TASK STATEMENT:
Write out every line below that contains "before".

Rendered images with source text:
▽

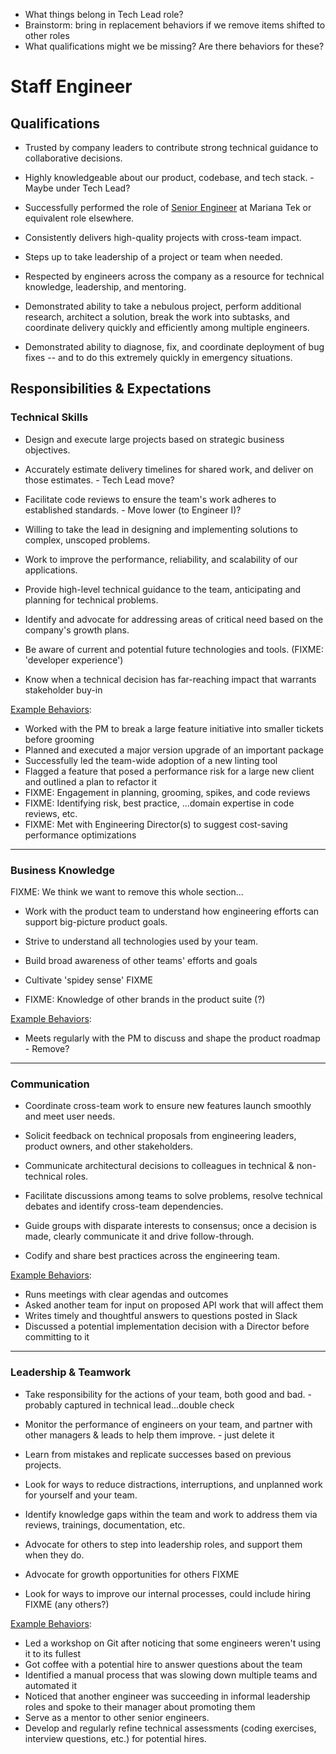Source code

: * What things belong in Tech Lead role?
* Brainstorm: bring in replacement behaviors if we remove items shifted to other roles
* What qualifications might we be missing? Are there behaviors for these?

Staff Engineer
==============

## Qualifications

- Trusted by company leaders to contribute strong technical guidance to collaborative decisions.
- Highly knowledgeable about our product, codebase, and tech stack. - Maybe under Tech Lead?


- Successfully performed the role of [Senior Engineer](makers/senior_engineer.md) at Mariana Tek or equivalent role elsewhere.
- Consistently delivers high-quality projects with cross-team impact.
- Steps up to take leadership of a project or team when needed.
- Respected by engineers across the company as a resource for technical knowledge, leadership, and mentoring.
- Demonstrated ability to take a nebulous project, perform additional research, architect a solution, break the work into subtasks, and coordinate delivery quickly and efficiently among multiple engineers.
- Demonstrated ability to diagnose, fix, and coordinate deployment of bug fixes -- and to do this extremely quickly in emergency situations.

## Responsibilities & Expectations

### Technical Skills

- Design and execute large projects based on strategic business objectives.
- Accurately estimate delivery timelines for shared work, and deliver on those estimates. - Tech Lead move?
- Facilitate code reviews to ensure the team's work adheres to established standards. - Move lower (to Engineer I)?

- Willing to take the lead in designing and implementing solutions to complex, unscoped problems. 
- Work to improve the performance, reliability, and scalability of our applications.
- Provide high-level technical guidance to the team, anticipating and planning for technical problems.
- Identify and advocate for addressing areas of critical need based on the company's growth plans.
- Be aware of current and potential future technologies and tools. (FIXME: 'developer experience')
- Know when a technical decision has far-reaching impact that warrants stakeholder buy-in


[Example Behaviors](/README.md#example-behaviors):
- Worked with the PM to break a large feature initiative into smaller tickets before grooming
- Planned and executed a major version upgrade of an important package
- Successfully led the team-wide adoption of a new linting tool
- Flagged a feature that posed a performance risk for a large new client and outlined a plan to refactor it
- FIXME: Engagement in planning, grooming, spikes, and code reviews
- FIXME: Identifying risk, best practice, ...domain expertise in code reviews, etc.
- FIXME: Met with Engineering Director(s) to suggest cost-saving performance optimizations

---
### Business Knowledge

FIXME: We think we want to remove this whole section...

- Work with the product team to understand how engineering efforts can support big-picture product goals.
- Strive to understand all technologies used by your team.

- Build broad awareness of other teams' efforts and goals
- Cultivate 'spidey sense' FIXME
- FIXME: Knowledge of other brands in the product suite (?)

[Example Behaviors](/README.md#example-behaviors):
- Meets regularly with the PM to discuss and shape the product roadmap - Remove?

---
### Communication

- Coordinate cross-team work to ensure new features launch smoothly and meet user needs.

- Solicit feedback on technical proposals from engineering leaders, product owners, and other stakeholders.
- Communicate architectural decisions to colleagues in technical & non-technical roles.
- Facilitate discussions among teams to solve problems, resolve technical debates and identify cross-team dependencies.
- Guide groups with disparate interests to consensus; once a decision is made, clearly communicate it and drive follow-through.
- Codify and share best practices across the engineering team.

[Example Behaviors](/README.md#example-behaviors):
- Runs meetings with clear agendas and outcomes
- Asked another team for input on proposed API work that will affect them
- Writes timely and thoughtful answers to questions posted in Slack
- Discussed a potential implementation decision with a Director before committing to it

---
### Leadership & Teamwork

- Take responsibility for the actions of your team, both good and bad. - probably captured in technical lead...double check
- Monitor the performance of engineers on your team, and partner with other managers & leads to help them improve. - just delete it

- Learn from mistakes and replicate successes based on previous projects.
- Look for ways to reduce distractions, interruptions, and unplanned work for yourself and your team.
- Identify knowledge gaps within the team and work to address them via reviews, trainings, documentation, etc.
- Advocate for others to step into leadership roles, and support them when they do.
- Advocate for growth opportunities for others FIXME
- Look for ways to improve our internal processes, could include hiring FIXME (any others?)

[Example Behaviors](/README.md#example-behaviors):
- Led a workshop on Git after noticing that some engineers weren't using it to its fullest
- Got coffee with a potential hire to answer questions about the team
- Identified a manual process that was slowing down multiple teams and automated it
- Noticed that another engineer was succeeding in informal leadership roles and spoke to their manager about promoting them
- Serve as a mentor to other senior engineers.
- Develop and regularly refine technical assessments (coding exercises, interview questions, etc.) for potential hires.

△

EXERCISE OUTPUT:
- Worked with the PM to break a large feature initiative into smaller tickets before grooming
- Discussed a potential implementation decision with a Director before committing to it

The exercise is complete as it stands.